> **What the task requires**: Working through the lines below, return each one that holds "полів".
[Input Boundary: Start]
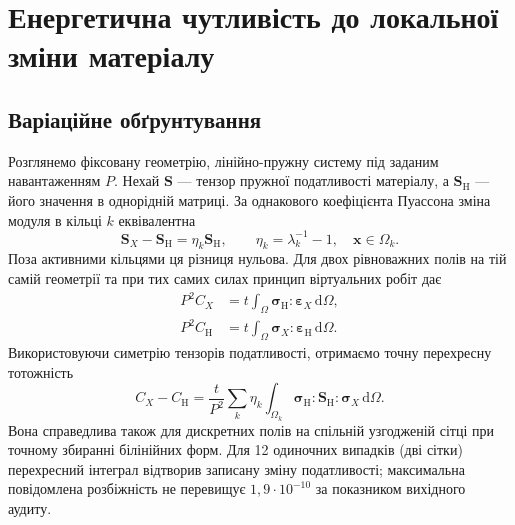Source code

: \section{Енергетична чутливість до локальної зміни матеріалу}
\label{sec:ring-sensitivity}

\subsection{Варіаційне обґрунтування}

Розглянемо фіксовану геометрію, лінійно-пружну систему під заданим навантаженням $P$. Нехай $\boldsymbol S$ --- тензор пружної податливості матеріалу, а $\boldsymbol S_{\mathrm H}$ --- його значення в однорідній матриці. За однакового коефіцієнта Пуассона зміна модуля в кільці $k$ еквівалентна
\begin{equation}
 \boldsymbol S_X-\boldsymbol S_{\mathrm H}
 =\eta_k\boldsymbol S_{\mathrm H},\qquad
 \eta_k=\lambda_k^{-1}-1,\quad \boldsymbol x\in\Omega_k .
 \label{eq:ring-eta}
\end{equation}
Поза активними кільцями ця різниця нульова. Для двох рівноважних полів на тій самій геометрії та при тих самих силах принцип віртуальних робіт дає
\begin{equation}
 \begin{aligned}
 P^2 C_X &=t\int_\Omega \boldsymbol\sigma_{\mathrm H}:
                     \boldsymbol\varepsilon_X\,\mathrm d\Omega,\\
 P^2 C_{\mathrm H}&=t\int_\Omega \boldsymbol\sigma_X:
                     \boldsymbol\varepsilon_{\mathrm H}\,\mathrm d\Omega .
 \end{aligned}
 \label{eq:ring-betti-works}
\end{equation}
Використовуючи симетрію тензорів податливості, отримаємо точну перехресну тотожність
\begin{equation}
 C_X-C_{\mathrm H}=\frac{t}{P^2}\sum_k\eta_k
 \int_{\Omega_k}
 \boldsymbol\sigma_{\mathrm H}:\boldsymbol S_{\mathrm H}:
 \boldsymbol\sigma_X\,\mathrm d\Omega .
 \label{eq:ring-betti}
\end{equation}
Вона справедлива також для дискретних полів на спільній узгодженій сітці при точному збиранні білінійних форм. Для 12 одиночних випадків (дві сітки) перехресний інтеграл відтворив записану зміну податливості; максимальна повідомлена розбіжність не перевищує $1{,}9\cdot10^{-10}$ за показником вихідного аудиту.

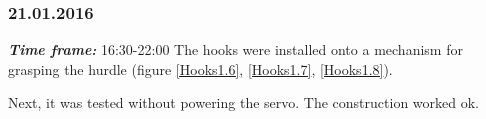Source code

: \subsubsection{21.01.2016}
\textit{\textbf{Time frame:}} 16:30-22:00 \newline
The hooks were installed onto a mechanism for grasping the hurdle (figure \ref{Hooks1.6}, \ref{Hooks1.7}, \ref{Hooks1.8}). 

Next, it was tested without powering the servo. The construction worked ok.

\begin{figure}[H]
	\begin{minipage}[h]{0.27\linewidth}

\end{minipage}
\end{figure}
[Input Boundary: End]
> **Reply to the exercise**:
Поза активними кільцями ця різниця нульова. Для двох рівноважних полів на тій самій геометрії та при тих самих силах принцип віртуальних робіт дає
Вона справедлива також для дискретних полів на спільній узгодженій сітці при точному збиранні білінійних форм. Для 12 одиночних випадків (дві сітки) перехресний інтеграл відтворив записану зміну податливості; максимальна повідомлена розбіжність не перевищує $1{,}9\cdot10^{-10}$ за показником вихідного аудиту.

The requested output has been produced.